Advertisement

Doctors sue state of Louisiana

Share
Times Staff Writer

Hundreds of doctors at a hospital near New Orleans sued the state Monday, seeking $100 million for care they say they have provided free to poor and uninsured patients since Hurricane Katrina.

The closure of state-funded Charity Hospital in New Orleans after Katrina sent the indigent to doctors in private practice and to the few open hospital emergency rooms in the area.

The lawsuit, filed by 381 doctors at West Jefferson Medical Center in Marrero, a suburb of New Orleans, said the physicians had not received a dime for their work.

Advertisement

Many doctors said they had had to cover the cost of uninsured patients treated in the emergency room. The patients also required follow-up care.

The doctors said the situation threatened to erode the quality of care as they struggled to manage their practices and shouldered the burden of hundreds of former Charity Hospital patients.

“Without this funding our healthcare system is at risk, putting our whole community at risk,” said Dr. K. Barton Farris, medical director of West Jefferson Medical Center’s laboratory.

Farris said the $100 million represented two years of care provided by doctors.

The hospital is not part of the lawsuit. It was unclear whether doctors from other hospitals might join the legal action.

Bob Johannessen, spokesman for the state Department of Health and Hospitals, said the agency had not seen the lawsuit.

But he said there was “no mechanism” to pay doctors for their uncompensated costs. He said a federal program paid the state to compensate hospitals, not individual doctors.

Advertisement

Johannessen said that after Katrina hit in August 2005, his agency requested more federal money to pay doctors. In March 2006, he said, the government provided money to pay doctors and hospitals for uncompensated services from Aug. 24, 2005, to Jan. 31, 2006, with $8 million going to doctors.

“We have not refused to pay physicians,” Johannessen said.

He said the state had asked several times for more federal money to compensate doctors but none had arrived.

Dr. Jonathan C. Boraski, president of West Jefferson’s medical staff and a reconstructive surgeon, said that “since the storm, the staff has asked for help ... to no avail.”

He said the extra patient load had become overwhelming.

West Jefferson records say 30% of patients admitted to the emergency room after Katrina were poor or uninsured. Outside the emergency room, the indigent account for 13% of the hospital’s admissions, up from 5.4% before the storm.

Farris said there were cases of uninsured diabetics coming to the emergency room to have a leg amputated because they had developed gangrene, and patients with high blood pressure needing emergency room care after suffering a stroke or heart attack.

“And that’s not the end of it,” Boraski said.

He said uninsured patients that he saw in the emergency room often needed six to 10 weeks of follow-up care. He said he had been covering the costs.

Advertisement

Dr. Nagarajan Chandrasekaran, an oncologist, said that before Katrina he would see one or two indigent patients a month. Now he sees at least one a day.

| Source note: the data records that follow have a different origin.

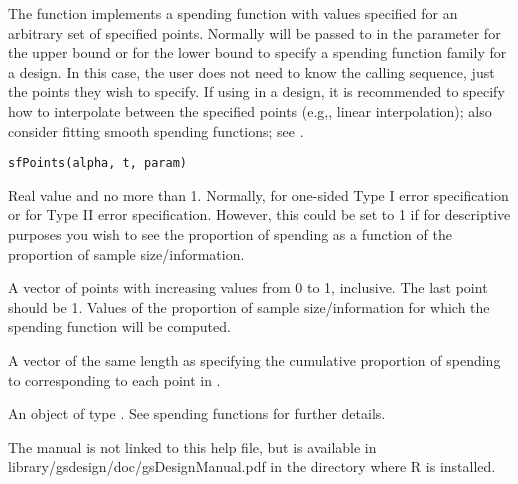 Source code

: \begin{Description}\relax
The function  implements a spending function with values specified for an arbitrary set of specified points.
Normally  will be passed to  in the parameter  for the upper bound or
 for the lower bound to specify a spending function family for a design.
In this case, the user does not need to know the calling sequence, just the points they wish to specify.
If using  in a design, it is recommended to specify how to interpolate between the specified points (e.g,, linear interpolation); also consider fitting smooth spending functions; see 
.
\end{Description}
\begin{Usage}
\begin{verbatim}
sfPoints(alpha, t, param)
\end{verbatim}
\end{Usage}
\begin{Arguments}
\begin{ldescription}
\item[\code{alpha}] Real value  and no more than 1. Normally,  for one-sided Type I error specification
or  for Type II error specification. However, this could be set to 1 if for descriptive purposes
you wish to see the proportion of spending as a function of the proportion of sample size/information.
\item[\code{t}] A vector of points with increasing values from 0 to 1, inclusive. The last point should be 1.
Values of the proportion of sample size/information for which the spending function will be computed.
\item[\code{param}] A vector of the same length as  specifying the cumulative proportion of spending
to corresponding to each point in .
\end{ldescription}
\end{Arguments}
\begin{Value}
An object of type . See spending functions for further details.
\end{Value}
\begin{Note}\relax
The manual is not linked to this help file, but is available in library/gsdesign/doc/gsDesignManual.pdf
in the directory where R is installed.
\end{Note}
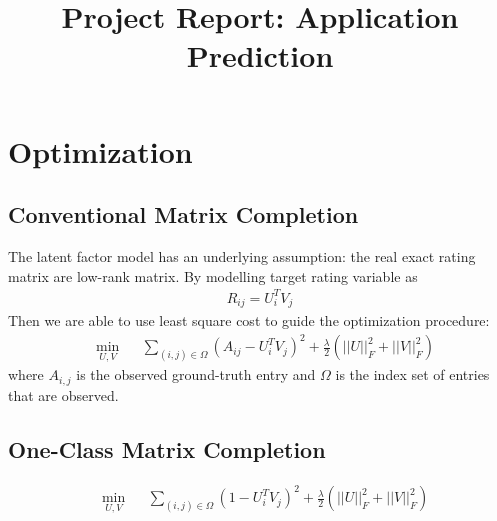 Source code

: \documentclass{article} %
\title{Project Report: Application Prediction}
\author{
}
\newtheorem{remark}{Remark}
\begin{document}
\maketitle

\section{Optimization}
\subsection{Conventional Matrix Completion}
The latent factor model has an underlying assumption: the real exact rating matrix are
low-rank matrix. By modelling target rating variable as 
\begin{align}
    R_{ij} = U_i^T V_j 
\end{align}
Then we are able to use least square cost to guide the optimization procedure: 
\begin{equation}
    \begin{aligned}
        &\min_{U,V} 
        && \sum_{(i,j)\in \Omega} (A_{ij} - U_i^T V_j)^2
        + \frac{\lambda}{2}(||U||_F^2 + ||V||_F^2)
    \end{aligned}
\end{equation}
where $A_{i,j}$ is the observed ground-truth entry and $\Omega$ is the index set of
entries that are observed. 

\subsection{One-Class Matrix Completion}
\begin{equation}
    \begin{aligned}
        &\min_{U,V} 
        && \sum_{(i,j)\in \Omega} (1 - U_i^T V_j)^2
        + \frac{\lambda}{2}(||U||_F^2 + ||V||_F^2)
    \end{aligned}
\end{equation}
\end{document}
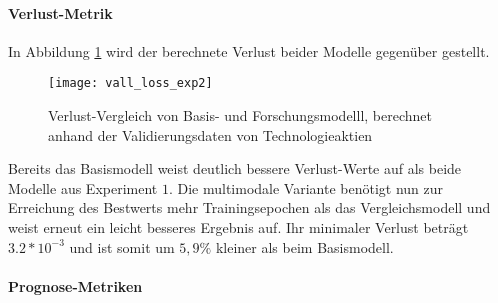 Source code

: \paragraph*{Verlust-Metrik} 
In Abbildung \ref{fig:vall_loss_exp2} wird der berechnete Verlust beider Modelle gegenüber gestellt.
\begin{figure}[H]
	\texttt{[image: vall\_loss\_exp2]}
	\caption{Verlust-Vergleich von Basis- und Forschungsmodelll, berechnet anhand der Validierungsdaten von Technologieaktien}
	\label{fig:vall_loss_exp2}
\end{figure}
Bereits das Basismodell weist deutlich bessere Verlust-Werte auf als beide Modelle aus Experiment $1$. Die multimodale Variante benötigt nun zur Erreichung des Bestwerts mehr Trainingsepochen als das Vergleichsmodell und weist erneut ein leicht besseres Ergebnis auf. Ihr minimaler Verlust beträgt $3.2*10^{-3}$ und ist somit um $5,9\%$ kleiner als beim Basismodell.

\paragraph*{Prognose-Metriken} 

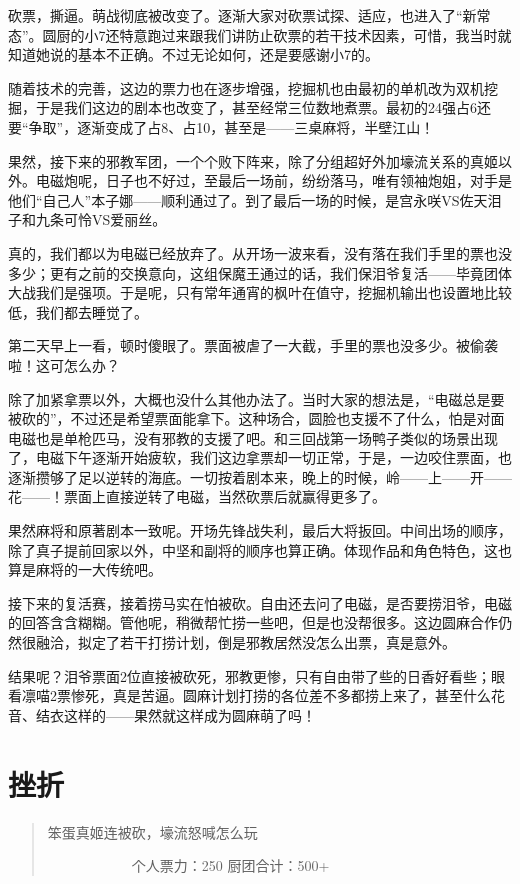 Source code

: 砍票，撕逼。萌战彻底被改变了。逐渐大家对砍票试探、适应，也进入了“新常态”。圆厨的小7还特意跑过来跟我们讲防止砍票的若干技术因素，可惜，我当时就知道她说的基本不正确。不过无论如何，还是要感谢小7的。

随着技术的完善，这边的票力也在逐步增强，挖掘机也由最初的单机改为双机挖掘，于是我们这边的剧本也改变了，甚至经常三位数地煮票。最初的24强占6还要“争取”，逐渐变成了占8、占10，甚至是——三桌麻将，半壁江山！

果然，接下来的邪教军团，一个个败下阵来，除了分组超好外加壕流关系的真姬以外。电磁炮呢，日子也不好过，至最后一场前，纷纷落马，唯有领袖炮姐，对手是他们“自己人”本子娜——顺利通过了。到了最后一场的时候，是宫永咲VS佐天泪子和九条可怜VS爱丽丝。

真的，我们都以为电磁已经放弃了。从开场一波来看，没有落在我们手里的票也没多少；更有之前的交换意向，这组保魔王通过的话，我们保泪爷复活——毕竟团体大战我们是强项。于是呢，只有常年通宵的枫叶在值守，挖掘机输出也设置地比较低，我们都去睡觉了。

第二天早上一看，顿时傻眼了。票面被虐了一大截，手里的票也没多少。被偷袭啦！这可怎么办？

除了加紧拿票以外，大概也没什么其他办法了。当时大家的想法是，“电磁总是要被砍的”，不过还是希望票面能拿下。这种场合，圆脸也支援不了什么，怕是对面电磁也是单枪匹马，没有邪教的支援了吧。和三回战第一场鸭子类似的场景出现了，电磁下午逐渐开始疲软，我们这边拿票却一切正常，于是，一边咬住票面，也逐渐攒够了足以逆转的海底。一切按着剧本来，晚上的时候，岭——上——开——花——！票面上直接逆转了电磁，当然砍票后就赢得更多了。

果然麻将和原著剧本一致呢。开场先锋战失利，最后大将扳回。中间出场的顺序，除了真子提前回家以外，中坚和副将的顺序也算正确。体现作品和角色特色，这也算是麻将的一大传统吧。

接下来的复活赛，接着捞马实在怕被砍。自由还去问了电磁，是否要捞泪爷，电磁的回答含含糊糊。管他呢，稍微帮忙捞一些吧，但是也没帮很多。这边圆麻合作仍然很融洽，拟定了若干打捞计划，倒是邪教居然没怎么出票，真是意外。

结果呢？泪爷票面2位直接被砍死，邪教更惨，只有自由带了些的日香好看些；眼看凛喵2票惨死，真是苦逼。圆麻计划打捞的各位差不多都捞上来了，甚至什么花音、结衣这样的——果然就这样成为圆麻萌了吗！


\section{挫折}
\begin{quote}
笨蛋真姬连被砍，壕流怒喊怎么玩

　　　　　　个人票力：250 厨团合计：500+
\end{quote}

“It raises a serious ethical and moral dilemma,” Chandrasekaran said. “If these patients are not adequately treated, they are going to fall through the cracks.”

Doctors are feeling the strain, and many say they may not stick around.

“Physicians are stressed because of the increased workload and the difficulties of maintaining a practice with diminishing funds,” Farris said.

He said West Jefferson’s recruitment of new doctors had dropped by more than half from November to last month.

Dr. David C. Treen, a surgeon, said, “The young physicians in this community, who will be the backbone of the medical community ... are all considering leaving.”